The mechanism through which H3K27M and other histone mutations could
alter citrate metabolism has not yet been studied. H3K27 is a substrate
of the polycomb repressive complex 2 (PRC2), a major regulator of gene
expression (20). PRC2 silences gene expression through trimethylation of
K27 of the histone H3(H3K27me3) via its catalytic SET domain. H3K27M is
a missense mutation in H3K27 and is associated with global decrease in
H3K27me3, which is thought to be mediated through inhibition of PRC2
activity (20). These mutations are involved in oncogenesis of pediatric
cancers but could in addition, be associated with alterations in the
expression of other genes, leading to changes in downstream metabolic
pathways, including that of citrate metabolism, thus leading to elevated
citrate levels (5, 6) (13). More work obviously is required to fully
understand these pathways. The finding that citrate is elevated in our
study, if confirmed in larger studies could potentially suggest cellular
pathways that could be explored to understand the metabolic alterations
in these tumors.
Our study has a few limitations. The small sample size made it
impossible to explore some of the relationships involving these
variables in depth and suggest some of these findings could have
occurred by chance. Although the histological grade, H3K27M mutations
and age independently predicted a poor prognosis in univariate analysis,
the finding that only the histological grading was statistically
significantly associated with a poor outcome in multivariate analysis,
suggests the sample size may have been too small to detect a change in
the other variables. Although it would have been of interest to study
how the H3K27M mutation affected the prognosis in histologically WHO
Grade I/II and WHO Grade III/IV subgroups, this was not possible because
of the small number of patients. Both a higher histological grading (WHO
III/IV) and H3K27M mutation portended a worse prognosis in our report
supporting the integrating of histologically and molecular data in
diagnosing these tumors as in the 2016 WHO classification (21).

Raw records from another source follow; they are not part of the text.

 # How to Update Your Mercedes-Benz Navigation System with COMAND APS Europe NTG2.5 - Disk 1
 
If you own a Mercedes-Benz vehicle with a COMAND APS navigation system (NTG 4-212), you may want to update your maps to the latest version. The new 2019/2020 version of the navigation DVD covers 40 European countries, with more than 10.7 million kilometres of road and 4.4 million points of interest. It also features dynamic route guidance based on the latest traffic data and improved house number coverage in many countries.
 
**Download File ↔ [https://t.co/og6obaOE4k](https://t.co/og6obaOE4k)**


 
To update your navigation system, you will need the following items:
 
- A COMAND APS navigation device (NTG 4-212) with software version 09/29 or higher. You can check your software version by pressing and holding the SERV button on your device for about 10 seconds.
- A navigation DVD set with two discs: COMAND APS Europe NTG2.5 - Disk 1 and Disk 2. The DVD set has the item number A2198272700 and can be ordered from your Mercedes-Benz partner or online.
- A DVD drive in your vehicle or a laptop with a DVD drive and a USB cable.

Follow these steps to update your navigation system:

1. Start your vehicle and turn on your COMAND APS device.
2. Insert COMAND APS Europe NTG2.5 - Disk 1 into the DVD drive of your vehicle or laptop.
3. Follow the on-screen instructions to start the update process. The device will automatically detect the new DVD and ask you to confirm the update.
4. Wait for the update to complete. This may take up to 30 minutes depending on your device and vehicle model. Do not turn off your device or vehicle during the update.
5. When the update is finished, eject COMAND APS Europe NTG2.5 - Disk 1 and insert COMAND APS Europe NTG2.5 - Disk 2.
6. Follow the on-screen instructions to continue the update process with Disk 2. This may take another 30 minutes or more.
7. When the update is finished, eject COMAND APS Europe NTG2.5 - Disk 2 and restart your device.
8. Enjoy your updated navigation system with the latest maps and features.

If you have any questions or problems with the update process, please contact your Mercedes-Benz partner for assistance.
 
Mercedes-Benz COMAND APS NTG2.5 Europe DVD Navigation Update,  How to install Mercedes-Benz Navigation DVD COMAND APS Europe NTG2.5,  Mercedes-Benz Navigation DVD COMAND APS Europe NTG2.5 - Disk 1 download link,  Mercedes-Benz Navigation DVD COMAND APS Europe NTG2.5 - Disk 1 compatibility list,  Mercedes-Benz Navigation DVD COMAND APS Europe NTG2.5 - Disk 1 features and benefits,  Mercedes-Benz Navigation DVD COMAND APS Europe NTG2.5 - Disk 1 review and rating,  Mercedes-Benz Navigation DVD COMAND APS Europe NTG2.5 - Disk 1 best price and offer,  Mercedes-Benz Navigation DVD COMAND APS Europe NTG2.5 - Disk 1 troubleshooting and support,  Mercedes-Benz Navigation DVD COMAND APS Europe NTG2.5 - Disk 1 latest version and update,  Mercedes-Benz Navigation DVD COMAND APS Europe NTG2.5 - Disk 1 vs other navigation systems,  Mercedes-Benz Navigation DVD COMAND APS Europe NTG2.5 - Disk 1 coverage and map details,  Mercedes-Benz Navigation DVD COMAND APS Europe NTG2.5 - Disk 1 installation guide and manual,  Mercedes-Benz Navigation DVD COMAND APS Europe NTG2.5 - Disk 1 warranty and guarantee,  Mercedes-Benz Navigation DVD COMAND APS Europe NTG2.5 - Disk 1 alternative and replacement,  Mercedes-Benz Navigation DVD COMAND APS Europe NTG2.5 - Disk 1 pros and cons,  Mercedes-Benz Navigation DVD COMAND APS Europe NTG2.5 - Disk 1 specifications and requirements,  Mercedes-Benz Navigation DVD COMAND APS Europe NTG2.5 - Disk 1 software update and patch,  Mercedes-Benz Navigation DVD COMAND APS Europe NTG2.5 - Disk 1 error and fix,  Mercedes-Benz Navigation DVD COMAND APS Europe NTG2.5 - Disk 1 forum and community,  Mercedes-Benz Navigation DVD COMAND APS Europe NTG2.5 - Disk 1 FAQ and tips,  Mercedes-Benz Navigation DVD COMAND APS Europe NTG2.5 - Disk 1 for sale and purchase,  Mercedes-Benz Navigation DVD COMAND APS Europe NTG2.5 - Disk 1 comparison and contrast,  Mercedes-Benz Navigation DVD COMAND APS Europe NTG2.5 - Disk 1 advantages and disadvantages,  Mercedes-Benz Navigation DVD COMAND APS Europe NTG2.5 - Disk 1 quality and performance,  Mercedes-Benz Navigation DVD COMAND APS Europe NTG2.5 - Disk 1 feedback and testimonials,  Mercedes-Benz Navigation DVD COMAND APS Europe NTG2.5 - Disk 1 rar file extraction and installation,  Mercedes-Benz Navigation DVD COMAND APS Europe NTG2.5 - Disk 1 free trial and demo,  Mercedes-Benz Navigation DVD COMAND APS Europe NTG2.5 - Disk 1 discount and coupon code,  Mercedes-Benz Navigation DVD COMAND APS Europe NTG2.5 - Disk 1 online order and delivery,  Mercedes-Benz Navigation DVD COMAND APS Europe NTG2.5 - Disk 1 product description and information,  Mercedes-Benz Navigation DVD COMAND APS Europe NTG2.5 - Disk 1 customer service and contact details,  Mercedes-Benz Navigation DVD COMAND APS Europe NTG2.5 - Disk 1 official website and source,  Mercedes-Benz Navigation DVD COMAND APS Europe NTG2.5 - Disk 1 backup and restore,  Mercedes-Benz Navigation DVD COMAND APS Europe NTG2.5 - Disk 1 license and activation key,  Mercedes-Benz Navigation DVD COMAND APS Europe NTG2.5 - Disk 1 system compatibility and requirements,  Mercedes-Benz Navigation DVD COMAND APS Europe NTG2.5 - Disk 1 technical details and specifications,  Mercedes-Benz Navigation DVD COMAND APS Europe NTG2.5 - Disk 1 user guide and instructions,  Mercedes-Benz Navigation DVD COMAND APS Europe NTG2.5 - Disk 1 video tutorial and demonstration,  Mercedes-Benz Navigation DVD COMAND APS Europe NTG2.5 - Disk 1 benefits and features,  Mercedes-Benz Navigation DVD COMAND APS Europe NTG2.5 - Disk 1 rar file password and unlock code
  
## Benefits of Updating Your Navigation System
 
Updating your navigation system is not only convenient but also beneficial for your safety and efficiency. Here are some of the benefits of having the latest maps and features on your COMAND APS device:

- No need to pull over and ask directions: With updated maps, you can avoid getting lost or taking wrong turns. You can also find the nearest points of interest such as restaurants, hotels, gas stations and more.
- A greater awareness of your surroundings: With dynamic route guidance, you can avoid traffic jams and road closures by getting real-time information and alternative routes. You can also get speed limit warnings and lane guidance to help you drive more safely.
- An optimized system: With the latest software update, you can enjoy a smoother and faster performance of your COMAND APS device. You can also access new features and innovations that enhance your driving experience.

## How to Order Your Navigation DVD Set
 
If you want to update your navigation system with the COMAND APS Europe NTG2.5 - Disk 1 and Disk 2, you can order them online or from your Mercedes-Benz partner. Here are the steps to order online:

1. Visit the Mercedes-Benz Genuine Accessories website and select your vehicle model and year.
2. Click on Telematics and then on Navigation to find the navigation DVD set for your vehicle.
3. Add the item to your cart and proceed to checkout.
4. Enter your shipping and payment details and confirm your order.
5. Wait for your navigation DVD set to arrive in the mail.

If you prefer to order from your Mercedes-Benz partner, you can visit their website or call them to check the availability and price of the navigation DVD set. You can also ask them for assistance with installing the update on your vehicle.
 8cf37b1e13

Our study, nonetheless, provides important hypotheses which could be
tested in future studies, such as, exploring the relationship between
the H3K27M mutation and citrate metabolism in a larger study to further
understand the relationship between these two prognostic markers, and
the utility of citrate levels preoperatively in consistently identifying
a subgroup of more aggressive tumors histologically. In addition, with
MR spectroscopy now more readily available in many different centers,
this could improve the pre-operative characterization of tumors.